Papież Franciszek (83 l.) zdecydował się na kontrowersyjny performance. Biskup Rzymu nakazał powiesić na krzyżu… kamizelkę ratunkową. Hierarcha chce w ten sposób zwrócić uwagę świata na „obojętność wobec migrantów”.
– To niesprawiedliwość zmusza wielu migrantów do opuszczenia swojej ziemi. Ona każe im przemierzać pustynię […] sprawia, że doznają przemocy w zamkniętych obozach […] powoduje ich odrzucenie i śmierć w morzu – powiedział papież Franciszek podczas spotkania z grupą migrantów z greckiej wyspy Lesbos.
Na początku spotkania papież pokazał migrantom kamizelkę ratunkową, która należała do dziewczynki, która utonęła w Morzu Śródziemnym.
Jest to oczywiście straszne. Jacy rodzice i okrutni przemytnicy mogli narazić dziecko na taki los? Papież zdaje się jednak uważać, że jest to wina Europejczyków.
Zdecydowałem o umieszczeniu kamizelki ratunkowej na krzyżu, aby przypominała wszystkim o nienaruszalnym obowiązku ocalenia każdego ludzkiego życia, ponieważ życie każdej osoby jest cenne w oczach Boga. Pan zapyta nas o to w dniu sądu. https://t.co/PLJ0uF5ea7 pic.twitter.com/PX2TejKTE9
— Papież Franciszek (@Pontifex_pl) December 19, 2019
– Jak możemy nie usłyszeć tego rozpaczliwego wołania tylu braci i sióstr, którzy wolą zmierzyć się ze wzburzonym morzem niż umierać powoli w zamkniętych obozach w Libii, miejscach niewyobrażalnych tortur oraz zniewolenia – pyta Franciszek.

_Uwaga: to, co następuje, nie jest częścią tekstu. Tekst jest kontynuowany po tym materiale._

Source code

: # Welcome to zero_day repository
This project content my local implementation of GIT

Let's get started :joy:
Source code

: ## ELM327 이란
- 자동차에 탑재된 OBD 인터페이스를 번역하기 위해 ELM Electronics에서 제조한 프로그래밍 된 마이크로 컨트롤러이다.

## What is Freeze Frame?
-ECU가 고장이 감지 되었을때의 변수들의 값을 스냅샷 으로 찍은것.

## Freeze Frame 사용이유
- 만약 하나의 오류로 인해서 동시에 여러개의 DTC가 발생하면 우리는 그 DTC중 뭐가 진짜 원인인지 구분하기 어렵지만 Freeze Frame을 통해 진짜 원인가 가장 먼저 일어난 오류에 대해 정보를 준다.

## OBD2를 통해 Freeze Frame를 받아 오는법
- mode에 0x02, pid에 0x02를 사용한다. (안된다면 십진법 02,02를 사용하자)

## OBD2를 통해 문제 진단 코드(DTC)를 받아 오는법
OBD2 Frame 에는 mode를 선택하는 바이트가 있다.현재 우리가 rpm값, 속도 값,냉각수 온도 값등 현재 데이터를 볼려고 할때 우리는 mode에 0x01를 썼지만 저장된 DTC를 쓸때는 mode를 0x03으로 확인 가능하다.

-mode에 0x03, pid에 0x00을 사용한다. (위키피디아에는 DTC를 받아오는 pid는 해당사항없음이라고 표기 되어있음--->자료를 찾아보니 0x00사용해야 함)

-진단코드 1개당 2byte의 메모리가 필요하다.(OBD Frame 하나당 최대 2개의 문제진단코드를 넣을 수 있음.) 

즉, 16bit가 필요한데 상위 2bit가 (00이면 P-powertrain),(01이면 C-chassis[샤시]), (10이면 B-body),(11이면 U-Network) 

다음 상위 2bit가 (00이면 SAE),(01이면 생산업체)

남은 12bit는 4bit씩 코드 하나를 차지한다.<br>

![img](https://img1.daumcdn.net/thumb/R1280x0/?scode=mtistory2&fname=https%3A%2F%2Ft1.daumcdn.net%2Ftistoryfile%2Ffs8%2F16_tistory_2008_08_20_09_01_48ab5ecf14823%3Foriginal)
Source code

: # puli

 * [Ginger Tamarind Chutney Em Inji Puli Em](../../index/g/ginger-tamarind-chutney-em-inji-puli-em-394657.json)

– Nasza bezczynność jest grzechem! – stwierdził jeszcze papież.
Papież dostał też drugą kamizelkę należącą do innego migranta, który zginął na morzu. Tę postanowił umieścić na krzyżu.
Niezależnie od intencji Franciszka oraz jego kontrowersyjnych poglądów nt. tzw. „uchodźców”, to bezczeszczenie krzyża jest, co najmniej, wysoce oburzające.